__INPUT DATA__:
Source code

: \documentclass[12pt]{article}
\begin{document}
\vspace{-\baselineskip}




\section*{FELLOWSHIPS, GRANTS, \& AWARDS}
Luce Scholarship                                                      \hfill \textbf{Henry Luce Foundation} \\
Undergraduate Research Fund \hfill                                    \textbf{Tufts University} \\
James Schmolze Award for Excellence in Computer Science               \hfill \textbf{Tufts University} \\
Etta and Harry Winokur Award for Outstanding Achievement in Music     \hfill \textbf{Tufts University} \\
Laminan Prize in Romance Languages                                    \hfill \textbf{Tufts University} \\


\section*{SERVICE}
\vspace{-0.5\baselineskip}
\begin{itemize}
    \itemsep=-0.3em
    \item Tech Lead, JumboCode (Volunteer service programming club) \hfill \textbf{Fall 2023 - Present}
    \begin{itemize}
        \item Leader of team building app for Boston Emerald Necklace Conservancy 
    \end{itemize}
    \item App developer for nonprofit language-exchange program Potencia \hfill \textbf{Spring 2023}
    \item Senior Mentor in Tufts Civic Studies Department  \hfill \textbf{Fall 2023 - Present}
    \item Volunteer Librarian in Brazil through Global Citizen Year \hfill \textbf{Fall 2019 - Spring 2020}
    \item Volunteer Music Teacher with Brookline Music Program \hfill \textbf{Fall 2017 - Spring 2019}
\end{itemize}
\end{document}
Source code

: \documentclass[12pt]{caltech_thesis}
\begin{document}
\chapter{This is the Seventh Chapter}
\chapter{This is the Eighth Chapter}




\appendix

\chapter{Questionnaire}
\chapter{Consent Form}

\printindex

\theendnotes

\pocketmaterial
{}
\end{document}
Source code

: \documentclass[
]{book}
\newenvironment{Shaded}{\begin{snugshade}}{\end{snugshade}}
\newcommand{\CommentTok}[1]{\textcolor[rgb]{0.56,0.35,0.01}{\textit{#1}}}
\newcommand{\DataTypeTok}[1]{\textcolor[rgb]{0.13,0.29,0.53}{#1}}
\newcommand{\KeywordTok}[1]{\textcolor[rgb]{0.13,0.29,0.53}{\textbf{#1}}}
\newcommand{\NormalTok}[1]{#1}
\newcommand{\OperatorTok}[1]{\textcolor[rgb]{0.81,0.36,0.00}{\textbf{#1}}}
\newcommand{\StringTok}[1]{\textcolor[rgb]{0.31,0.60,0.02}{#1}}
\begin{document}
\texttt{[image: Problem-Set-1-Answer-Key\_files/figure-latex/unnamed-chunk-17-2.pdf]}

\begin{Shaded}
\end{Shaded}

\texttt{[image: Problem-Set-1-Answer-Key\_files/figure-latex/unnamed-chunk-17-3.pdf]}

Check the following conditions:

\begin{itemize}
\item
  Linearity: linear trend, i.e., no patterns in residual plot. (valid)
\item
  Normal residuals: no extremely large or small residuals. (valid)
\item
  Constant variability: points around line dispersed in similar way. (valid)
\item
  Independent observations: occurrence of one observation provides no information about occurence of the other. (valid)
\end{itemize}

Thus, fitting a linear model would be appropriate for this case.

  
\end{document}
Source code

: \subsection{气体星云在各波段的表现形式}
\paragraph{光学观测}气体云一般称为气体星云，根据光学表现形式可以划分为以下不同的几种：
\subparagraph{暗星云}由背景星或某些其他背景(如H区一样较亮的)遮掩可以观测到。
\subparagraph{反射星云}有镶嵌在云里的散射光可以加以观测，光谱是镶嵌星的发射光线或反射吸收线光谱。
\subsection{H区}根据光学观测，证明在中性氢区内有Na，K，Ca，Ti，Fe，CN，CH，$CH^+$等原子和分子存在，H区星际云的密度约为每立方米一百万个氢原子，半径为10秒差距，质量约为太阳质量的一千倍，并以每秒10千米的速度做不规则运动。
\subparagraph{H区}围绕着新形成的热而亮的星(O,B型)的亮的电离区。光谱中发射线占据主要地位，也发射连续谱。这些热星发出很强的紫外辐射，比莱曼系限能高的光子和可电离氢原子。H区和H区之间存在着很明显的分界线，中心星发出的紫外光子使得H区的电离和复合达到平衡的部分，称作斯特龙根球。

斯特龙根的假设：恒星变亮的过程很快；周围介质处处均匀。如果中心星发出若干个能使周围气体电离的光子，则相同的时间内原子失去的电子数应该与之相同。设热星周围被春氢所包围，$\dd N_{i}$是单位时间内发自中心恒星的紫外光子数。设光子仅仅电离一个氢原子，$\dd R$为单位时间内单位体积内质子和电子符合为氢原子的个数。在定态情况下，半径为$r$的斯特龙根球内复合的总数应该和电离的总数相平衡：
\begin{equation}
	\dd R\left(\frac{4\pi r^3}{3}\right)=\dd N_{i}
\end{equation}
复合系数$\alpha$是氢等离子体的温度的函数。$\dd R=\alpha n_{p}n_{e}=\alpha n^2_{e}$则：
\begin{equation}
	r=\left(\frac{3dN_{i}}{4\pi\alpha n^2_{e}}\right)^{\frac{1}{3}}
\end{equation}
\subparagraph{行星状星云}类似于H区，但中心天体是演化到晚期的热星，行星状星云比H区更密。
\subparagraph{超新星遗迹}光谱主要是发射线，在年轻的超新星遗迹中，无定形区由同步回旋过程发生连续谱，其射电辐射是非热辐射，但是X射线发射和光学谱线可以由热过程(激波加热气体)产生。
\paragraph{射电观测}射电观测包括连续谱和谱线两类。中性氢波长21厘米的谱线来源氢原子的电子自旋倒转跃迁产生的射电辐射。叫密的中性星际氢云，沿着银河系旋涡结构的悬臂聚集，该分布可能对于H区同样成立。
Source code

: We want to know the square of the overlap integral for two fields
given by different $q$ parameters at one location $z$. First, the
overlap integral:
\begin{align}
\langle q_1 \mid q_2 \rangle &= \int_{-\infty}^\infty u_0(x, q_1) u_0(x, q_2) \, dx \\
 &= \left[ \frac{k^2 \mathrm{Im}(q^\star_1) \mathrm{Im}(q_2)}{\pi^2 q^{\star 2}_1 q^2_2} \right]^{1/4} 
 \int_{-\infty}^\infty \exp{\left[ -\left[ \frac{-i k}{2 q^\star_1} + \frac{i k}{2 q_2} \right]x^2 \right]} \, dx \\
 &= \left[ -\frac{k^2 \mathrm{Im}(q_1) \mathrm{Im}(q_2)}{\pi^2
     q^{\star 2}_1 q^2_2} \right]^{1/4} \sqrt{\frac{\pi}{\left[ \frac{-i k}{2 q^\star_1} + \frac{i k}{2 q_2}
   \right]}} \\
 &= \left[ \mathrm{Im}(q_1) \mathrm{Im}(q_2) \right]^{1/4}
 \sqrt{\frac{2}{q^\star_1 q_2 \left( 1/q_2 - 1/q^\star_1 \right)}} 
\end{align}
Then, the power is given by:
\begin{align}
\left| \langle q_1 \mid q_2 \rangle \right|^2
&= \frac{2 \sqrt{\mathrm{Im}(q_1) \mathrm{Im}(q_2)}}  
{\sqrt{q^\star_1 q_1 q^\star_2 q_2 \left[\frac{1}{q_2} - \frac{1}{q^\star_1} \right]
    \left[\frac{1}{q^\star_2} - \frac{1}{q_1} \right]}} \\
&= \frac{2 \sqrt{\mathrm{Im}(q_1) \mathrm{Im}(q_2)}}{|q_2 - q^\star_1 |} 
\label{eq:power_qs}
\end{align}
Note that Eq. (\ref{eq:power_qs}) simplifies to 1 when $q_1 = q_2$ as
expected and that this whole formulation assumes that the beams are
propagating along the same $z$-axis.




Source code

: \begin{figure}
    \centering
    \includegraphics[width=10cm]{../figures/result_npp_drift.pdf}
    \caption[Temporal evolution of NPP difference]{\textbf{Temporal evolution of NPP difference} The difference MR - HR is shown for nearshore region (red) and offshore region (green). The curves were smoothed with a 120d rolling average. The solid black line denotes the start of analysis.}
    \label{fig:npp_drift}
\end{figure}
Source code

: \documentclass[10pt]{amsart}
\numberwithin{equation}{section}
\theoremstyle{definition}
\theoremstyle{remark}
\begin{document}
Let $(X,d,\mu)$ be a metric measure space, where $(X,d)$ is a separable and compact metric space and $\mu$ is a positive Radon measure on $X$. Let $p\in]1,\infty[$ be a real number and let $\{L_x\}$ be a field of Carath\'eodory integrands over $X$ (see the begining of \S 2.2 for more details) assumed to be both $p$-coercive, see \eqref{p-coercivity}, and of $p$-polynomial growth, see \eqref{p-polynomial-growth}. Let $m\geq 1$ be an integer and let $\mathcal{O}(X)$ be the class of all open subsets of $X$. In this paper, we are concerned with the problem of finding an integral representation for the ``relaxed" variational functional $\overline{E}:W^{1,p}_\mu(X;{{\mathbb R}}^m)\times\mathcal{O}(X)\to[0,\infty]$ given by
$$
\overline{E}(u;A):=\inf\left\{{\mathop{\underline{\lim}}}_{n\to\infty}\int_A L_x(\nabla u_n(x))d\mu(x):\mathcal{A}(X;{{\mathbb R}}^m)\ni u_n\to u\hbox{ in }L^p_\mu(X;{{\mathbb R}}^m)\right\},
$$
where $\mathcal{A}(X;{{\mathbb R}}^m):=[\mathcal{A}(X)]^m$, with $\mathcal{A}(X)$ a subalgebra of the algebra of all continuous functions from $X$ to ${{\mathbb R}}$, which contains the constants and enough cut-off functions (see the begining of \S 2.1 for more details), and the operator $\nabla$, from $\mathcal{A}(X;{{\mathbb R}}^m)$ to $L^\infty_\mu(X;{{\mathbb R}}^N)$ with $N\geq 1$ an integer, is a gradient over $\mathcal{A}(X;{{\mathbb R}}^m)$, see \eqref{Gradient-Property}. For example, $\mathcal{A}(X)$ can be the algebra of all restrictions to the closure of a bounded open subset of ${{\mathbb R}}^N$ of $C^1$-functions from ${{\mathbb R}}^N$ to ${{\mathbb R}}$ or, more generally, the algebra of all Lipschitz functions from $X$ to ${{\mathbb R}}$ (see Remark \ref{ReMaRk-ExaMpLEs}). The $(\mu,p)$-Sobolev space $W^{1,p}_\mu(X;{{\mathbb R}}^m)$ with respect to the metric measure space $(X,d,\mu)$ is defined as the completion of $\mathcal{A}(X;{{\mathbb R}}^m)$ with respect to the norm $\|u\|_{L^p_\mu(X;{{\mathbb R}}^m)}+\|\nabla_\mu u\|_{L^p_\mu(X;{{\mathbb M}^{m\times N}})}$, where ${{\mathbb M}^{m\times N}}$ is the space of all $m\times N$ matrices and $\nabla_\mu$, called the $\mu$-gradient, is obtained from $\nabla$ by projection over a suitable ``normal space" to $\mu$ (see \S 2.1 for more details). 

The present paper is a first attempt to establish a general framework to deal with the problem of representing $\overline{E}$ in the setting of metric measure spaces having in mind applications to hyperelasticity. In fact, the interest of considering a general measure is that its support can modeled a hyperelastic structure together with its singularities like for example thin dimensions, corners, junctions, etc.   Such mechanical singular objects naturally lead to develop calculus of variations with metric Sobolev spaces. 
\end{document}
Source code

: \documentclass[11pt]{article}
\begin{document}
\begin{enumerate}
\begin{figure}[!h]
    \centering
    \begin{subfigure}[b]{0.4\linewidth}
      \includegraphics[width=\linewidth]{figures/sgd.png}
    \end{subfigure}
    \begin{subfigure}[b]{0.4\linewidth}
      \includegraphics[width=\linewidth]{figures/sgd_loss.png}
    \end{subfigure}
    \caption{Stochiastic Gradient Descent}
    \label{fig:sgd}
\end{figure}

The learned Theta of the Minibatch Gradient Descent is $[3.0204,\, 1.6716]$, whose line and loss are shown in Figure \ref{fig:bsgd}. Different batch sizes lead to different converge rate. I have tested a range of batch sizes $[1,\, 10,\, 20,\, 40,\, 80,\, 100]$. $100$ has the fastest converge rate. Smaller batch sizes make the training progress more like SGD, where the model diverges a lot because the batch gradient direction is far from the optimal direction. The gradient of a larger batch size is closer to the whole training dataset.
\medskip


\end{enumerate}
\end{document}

__EXERCISE__: Retype the portion of the data above that starts on the line with "Undergraduate Research Fund" and finishes on the line with "Etta and Harry", including both of those lines.

__COMPLETED TASK__:
Undergraduate Research Fund \hfill                                    \textbf{Tufts University} \\
James Schmolze Award for Excellence in Computer Science               \hfill \textbf{Tufts University} \\
Etta and Harry Winokur Award for Outstanding Achievement in Music     \hfill \textbf{Tufts University} \\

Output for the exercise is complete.